= Rushmore Air Force Station =

Rushmore Air Force Station, South Dakota, was a secure weapons administration, storage, and handling facility for atomic, and later thermonuclear weapons, located adjacent to Ellsworth Air Force Base on its north side, that was operational from 1950 to 1962. It was operated by Air Materiel Command, Armed Forces Special Weapons Project, and the Atomic Energy Commission (AEC). Sandia National Laboratories (SNL) was under contract to provide oversight and technical responsibility of the weapons housed at the AFS.

==History==

The Sandia National Laboratories had overseen the construction by 1950 of four "Q Area" secure special weapons areas (so named for the clearance code on the access badges) which were the storage and main stockpiles for the 298 nuclear bombs in inventory by mid-1950. Sandia Base initiated construction of the Operational Storage Site (OSS), the physically smaller alert facilities of key strategic importance, in 1950. The first five of these installations were set up by Sandia immediately neighboring selected SAC bases. Site F was located at Ellsworth AFB, near Rapid City, South Dakota and named Rushmore Air Force Station. "Sandia transferred operation of the five alert sites bordering the SAC bases to Air Materiel Command after a shakedown period during which Sandia personnel worked at the sites with the Air Force and AEC. Air Materiel Command designated the sites depots, with associated Air Force personnel organied as aviation depot groups, and subsequently, Aviation Depot Squadrons." The 3081st Aviation Depot Group was assigned.

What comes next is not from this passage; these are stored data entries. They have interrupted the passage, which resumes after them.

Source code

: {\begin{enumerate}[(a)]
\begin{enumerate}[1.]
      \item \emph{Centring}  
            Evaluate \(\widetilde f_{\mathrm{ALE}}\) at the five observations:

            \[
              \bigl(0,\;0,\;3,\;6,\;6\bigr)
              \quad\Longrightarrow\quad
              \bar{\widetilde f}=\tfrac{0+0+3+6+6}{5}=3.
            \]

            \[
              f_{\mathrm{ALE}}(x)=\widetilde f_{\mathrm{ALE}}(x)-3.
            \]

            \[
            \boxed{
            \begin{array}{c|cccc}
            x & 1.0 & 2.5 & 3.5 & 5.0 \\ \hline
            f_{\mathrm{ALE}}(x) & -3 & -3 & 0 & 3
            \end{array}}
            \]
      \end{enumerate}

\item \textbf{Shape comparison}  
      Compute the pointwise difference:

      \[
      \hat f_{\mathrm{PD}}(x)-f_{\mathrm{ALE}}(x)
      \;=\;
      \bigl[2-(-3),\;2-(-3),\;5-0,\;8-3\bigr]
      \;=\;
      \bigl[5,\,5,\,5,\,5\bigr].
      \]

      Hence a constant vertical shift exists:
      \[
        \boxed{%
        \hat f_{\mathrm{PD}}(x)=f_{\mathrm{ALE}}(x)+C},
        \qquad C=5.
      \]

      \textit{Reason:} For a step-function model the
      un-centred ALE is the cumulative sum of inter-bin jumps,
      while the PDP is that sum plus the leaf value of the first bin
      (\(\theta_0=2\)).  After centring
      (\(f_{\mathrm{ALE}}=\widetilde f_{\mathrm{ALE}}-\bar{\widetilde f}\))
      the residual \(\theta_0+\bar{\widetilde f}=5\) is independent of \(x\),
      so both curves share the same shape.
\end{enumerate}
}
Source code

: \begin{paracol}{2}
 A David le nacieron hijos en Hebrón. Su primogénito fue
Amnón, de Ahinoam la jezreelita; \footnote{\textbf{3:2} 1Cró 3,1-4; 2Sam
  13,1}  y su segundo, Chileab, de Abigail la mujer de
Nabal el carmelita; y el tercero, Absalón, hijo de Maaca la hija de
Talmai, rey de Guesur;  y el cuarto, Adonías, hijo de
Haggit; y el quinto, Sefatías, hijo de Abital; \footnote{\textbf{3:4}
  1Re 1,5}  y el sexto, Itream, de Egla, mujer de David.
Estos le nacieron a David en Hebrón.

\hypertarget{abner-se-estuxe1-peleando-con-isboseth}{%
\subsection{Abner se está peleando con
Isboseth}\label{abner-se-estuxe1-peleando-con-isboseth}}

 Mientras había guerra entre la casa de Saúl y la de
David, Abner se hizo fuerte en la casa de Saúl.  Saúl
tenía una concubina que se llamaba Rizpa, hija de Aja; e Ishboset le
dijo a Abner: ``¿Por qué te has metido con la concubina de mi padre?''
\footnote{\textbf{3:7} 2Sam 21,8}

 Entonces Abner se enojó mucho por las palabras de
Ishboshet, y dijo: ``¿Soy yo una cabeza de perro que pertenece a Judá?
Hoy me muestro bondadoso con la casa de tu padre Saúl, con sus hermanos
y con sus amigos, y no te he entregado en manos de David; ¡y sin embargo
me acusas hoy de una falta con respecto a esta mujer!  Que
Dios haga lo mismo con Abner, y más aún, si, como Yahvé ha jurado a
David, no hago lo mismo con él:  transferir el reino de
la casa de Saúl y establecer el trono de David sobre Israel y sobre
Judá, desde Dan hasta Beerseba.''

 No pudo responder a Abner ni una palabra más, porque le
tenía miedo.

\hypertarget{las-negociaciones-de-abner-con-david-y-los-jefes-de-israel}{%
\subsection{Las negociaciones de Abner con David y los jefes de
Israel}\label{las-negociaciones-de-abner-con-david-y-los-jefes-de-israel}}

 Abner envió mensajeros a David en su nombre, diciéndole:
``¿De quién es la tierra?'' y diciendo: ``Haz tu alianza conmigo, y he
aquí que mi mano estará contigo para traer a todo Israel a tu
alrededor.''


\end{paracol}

"The facilities comprising the Rushmore AFS were primarily associated with the maintenance and storage of atomic and thermonuclear weapons. Storage and maintenance activities were compartmentalized to specialized facilities for each stage of maintenance for security, safety, and quality assurance. Other facilities on Rushmore AFS were to support the administrative and security requirements for the secure facility including office space, unaccompanied housing, crew readiness and dining facilities, and communications. SNL and Department of Defense (DoD) personnel performed the maintenance and storage functions required by the weapons, including transporting the weapons to the flightline and loading them into the nuclear-capable bombers assigned to
Ellsworth AFB. On 1July 1962, Rushmore AFS was absorbed Ellsworth AFB. By 1992, Ellsworth AFB was included in the newly created Air Combat Command (ACC) and the assigned B-1B bombers were adapted to a conventional mission."

==Current day==

By 2009, the 28th Bomb Wing, the Ellsworth AFB host unit, began steps for the removal of eight empty or underutilized structures or those not considered mission-critical. "The unique construction and infrastructure included in the buildings would make it difficult to rehabilitate or renovate these buildings to another purpose. In addition, the Air Force has set a demolition goal in response to budget shortfalls to reduce the service-wide facility footprint by 20 percent between Fiscal Year (FY) 2008 and FY 2020. The demolition of these buildings would contribute to the overall Air Force demolition goal."

Proposed for removal are Bldg. 88030, Warehouse, Supply and Equipment Depot, built 1952; Bldg. 88036, Paint Shop, built 1961; Bldg.
88315, Inert Spares Storage/Base Spares Warehouse #1, built 1952; Bldg. 88316, Administration Office/Base Spares Office, built 1952; Bldg. 88319, Supply and Equipment Shed/Base Spares Warehouse #2, built 1952; Bldg. 88320, Crew Readiness/Handling Crew Building, stated as built in 1952, but does not appear on aerial photographs until 1954; Bldg. 88323, Inert Spares Warehouse #3/Heated Auto Storage, built 1956; and Bldg. 88327, Communications, stated as built in 1952, but does not appear on aerial photographs until 1954.

Both historical and environmental surveys have been made for this project.